The court has a wide discretion to make any order it thinks necessary to restore the company to the position it would have been in had the preference payment not been made. For example, it might order that the payment be transferred back to the company, or if that is not possible then it may order one or more directors to pay a compensatory amount back into the company.
If a person received a preference payment in good faith for value, then they are unlikely to be asked to repay this, however, if it is clear the payee knew this was a preference, then they may be asked to repay the amount received.
Any money ordered to be paid will go back to the company for the benefit of all creditors, not just the creditor who took the claim.
Directors’ disqualification for making a preference payment
Making a preference payment can also be considered as wrongdoing for the purposes of directors disqualification proceedings. Depending on what other wrongdoing may be found, a director can be disqualified from being a company director for anywhere between 2 and 15 years.
What should I do as a director or as a creditor to avoid liability?
Sometimes it is necessary for a company to pay one creditor over another even while insolvent, particularly if that creditor is a key supplier and it would be impossible to continue to trade without their continued supply. Some creditors are fully aware of this and insist on being paid before supplying a company when they are concerned about a company’s precarious financial position. These are sometimes called ‘ransom’ creditors, and in this situation, it is possible for a director to argue that they had no choice in preferring that creditor over others when it is for the greater good of the company as a whole.
Obviously, if the ransom creditor also happens to be connected to the company or directors, then this argument is seriously weakened!
If such a payment is made, it is advisable that the company records the reason behind the payment in the company’s books, so that there is clear evidence of the decision making behind the payment at the time, for any liquidator or administrator looking at the transaction later on.
Any creditor who is aware of the company’s insolvent position and accepts what they realise could amount to a preference payment should accept the risk that this payment might be ordered to be repaid in the event of the company’s formal insolvency if it meets the time criteria above. This includes any bank that seeks additional security in light of a company’s financial difficulties.

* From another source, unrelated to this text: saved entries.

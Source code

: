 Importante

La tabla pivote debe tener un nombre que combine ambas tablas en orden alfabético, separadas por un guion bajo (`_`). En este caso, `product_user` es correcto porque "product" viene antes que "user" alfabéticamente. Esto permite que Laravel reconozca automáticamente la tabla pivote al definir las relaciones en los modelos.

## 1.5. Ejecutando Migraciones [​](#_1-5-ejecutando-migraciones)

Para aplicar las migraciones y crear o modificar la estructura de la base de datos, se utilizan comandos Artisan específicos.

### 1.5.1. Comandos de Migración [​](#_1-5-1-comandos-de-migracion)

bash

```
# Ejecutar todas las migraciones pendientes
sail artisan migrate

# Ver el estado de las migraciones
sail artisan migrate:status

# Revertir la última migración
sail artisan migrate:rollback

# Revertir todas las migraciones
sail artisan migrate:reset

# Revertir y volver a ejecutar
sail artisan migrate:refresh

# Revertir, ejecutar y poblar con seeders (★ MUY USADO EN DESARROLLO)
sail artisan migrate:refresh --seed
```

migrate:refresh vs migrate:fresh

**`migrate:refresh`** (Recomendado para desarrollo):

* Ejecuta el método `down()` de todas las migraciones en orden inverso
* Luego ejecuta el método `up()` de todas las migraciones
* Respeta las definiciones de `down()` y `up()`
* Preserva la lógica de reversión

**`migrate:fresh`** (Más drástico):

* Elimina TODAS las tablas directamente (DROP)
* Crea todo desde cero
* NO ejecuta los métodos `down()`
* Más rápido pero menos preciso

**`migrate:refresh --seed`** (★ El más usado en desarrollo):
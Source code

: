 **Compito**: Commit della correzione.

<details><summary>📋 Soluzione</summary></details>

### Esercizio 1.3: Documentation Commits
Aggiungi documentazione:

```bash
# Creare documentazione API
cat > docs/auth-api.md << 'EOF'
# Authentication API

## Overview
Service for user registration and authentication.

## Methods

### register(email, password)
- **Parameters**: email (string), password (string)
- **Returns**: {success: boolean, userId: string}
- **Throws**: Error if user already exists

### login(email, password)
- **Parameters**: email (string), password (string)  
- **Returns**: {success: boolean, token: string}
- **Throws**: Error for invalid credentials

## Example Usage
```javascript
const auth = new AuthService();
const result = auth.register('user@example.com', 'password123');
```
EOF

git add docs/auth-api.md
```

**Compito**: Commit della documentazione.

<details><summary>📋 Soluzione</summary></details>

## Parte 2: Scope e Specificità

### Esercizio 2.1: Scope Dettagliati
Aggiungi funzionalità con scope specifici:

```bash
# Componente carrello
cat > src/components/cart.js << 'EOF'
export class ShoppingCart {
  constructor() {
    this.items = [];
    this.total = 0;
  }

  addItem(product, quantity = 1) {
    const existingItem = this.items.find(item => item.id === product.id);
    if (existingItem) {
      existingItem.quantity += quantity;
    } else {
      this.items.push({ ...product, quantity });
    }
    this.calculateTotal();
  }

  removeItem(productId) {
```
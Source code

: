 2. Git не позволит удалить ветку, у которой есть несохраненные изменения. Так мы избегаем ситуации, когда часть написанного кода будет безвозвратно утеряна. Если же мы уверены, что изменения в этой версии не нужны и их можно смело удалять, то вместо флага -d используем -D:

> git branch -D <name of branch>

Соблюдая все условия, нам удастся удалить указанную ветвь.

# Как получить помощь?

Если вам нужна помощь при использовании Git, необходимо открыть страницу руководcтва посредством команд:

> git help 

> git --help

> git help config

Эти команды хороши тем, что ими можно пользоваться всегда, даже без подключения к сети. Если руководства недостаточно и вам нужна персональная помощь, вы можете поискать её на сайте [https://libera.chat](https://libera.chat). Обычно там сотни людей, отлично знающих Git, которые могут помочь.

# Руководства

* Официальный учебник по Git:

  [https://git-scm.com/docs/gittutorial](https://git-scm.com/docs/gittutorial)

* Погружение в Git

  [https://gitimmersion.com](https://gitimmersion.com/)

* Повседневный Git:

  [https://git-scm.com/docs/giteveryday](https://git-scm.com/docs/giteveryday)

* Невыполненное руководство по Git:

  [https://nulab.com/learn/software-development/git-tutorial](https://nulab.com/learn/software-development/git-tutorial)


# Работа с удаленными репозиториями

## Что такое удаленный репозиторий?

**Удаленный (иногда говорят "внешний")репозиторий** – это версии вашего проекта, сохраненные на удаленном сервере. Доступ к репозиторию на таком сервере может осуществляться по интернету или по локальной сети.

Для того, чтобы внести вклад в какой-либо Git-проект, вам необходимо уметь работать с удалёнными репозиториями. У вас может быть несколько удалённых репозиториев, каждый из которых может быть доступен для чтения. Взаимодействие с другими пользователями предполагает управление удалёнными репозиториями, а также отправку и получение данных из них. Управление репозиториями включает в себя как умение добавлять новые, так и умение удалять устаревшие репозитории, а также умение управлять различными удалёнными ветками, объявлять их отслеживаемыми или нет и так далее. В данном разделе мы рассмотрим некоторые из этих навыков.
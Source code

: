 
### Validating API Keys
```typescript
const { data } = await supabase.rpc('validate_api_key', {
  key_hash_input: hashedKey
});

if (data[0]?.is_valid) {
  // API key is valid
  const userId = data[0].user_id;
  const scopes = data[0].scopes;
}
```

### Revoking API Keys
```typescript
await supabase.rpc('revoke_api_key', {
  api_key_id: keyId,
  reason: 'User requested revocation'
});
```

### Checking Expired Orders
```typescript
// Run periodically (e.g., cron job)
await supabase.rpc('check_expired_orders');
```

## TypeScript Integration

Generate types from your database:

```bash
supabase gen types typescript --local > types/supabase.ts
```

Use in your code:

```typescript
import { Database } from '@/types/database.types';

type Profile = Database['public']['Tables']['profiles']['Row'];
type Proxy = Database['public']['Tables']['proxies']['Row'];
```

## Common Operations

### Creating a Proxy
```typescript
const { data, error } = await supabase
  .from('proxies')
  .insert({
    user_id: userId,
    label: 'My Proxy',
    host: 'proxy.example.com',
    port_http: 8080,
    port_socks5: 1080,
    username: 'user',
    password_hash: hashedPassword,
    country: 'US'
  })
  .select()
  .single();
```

If your company is facing difficulties, it is important to always keep on top of the financial position of the company at all times, so that you have an accurate view of the finances and can assess what payments need to be made, and what payments it may be inappropriate to make at certain times.
Regular board meetings should be held to discuss decision making, and these meetings should be recorded in detail in order to clearly explain the reasoning behind decisions made at the time.
Don’t repay personal loans or any loans that may personally benefit you or anyone connected with you. For example, repaying an overdraft which you have personally guaranteed. This can all be clawed back.
Summary
Preference payments and preference claims are a complex area of insolvency law and the liability for directors could be serious. It is crucial that if you are facing a preference claim or you are worried about making a payment or taking any action which could be deemed to be a preferential payment. You should seek legal advice as soon as possible to make sure you are protecting your interests and those of the company.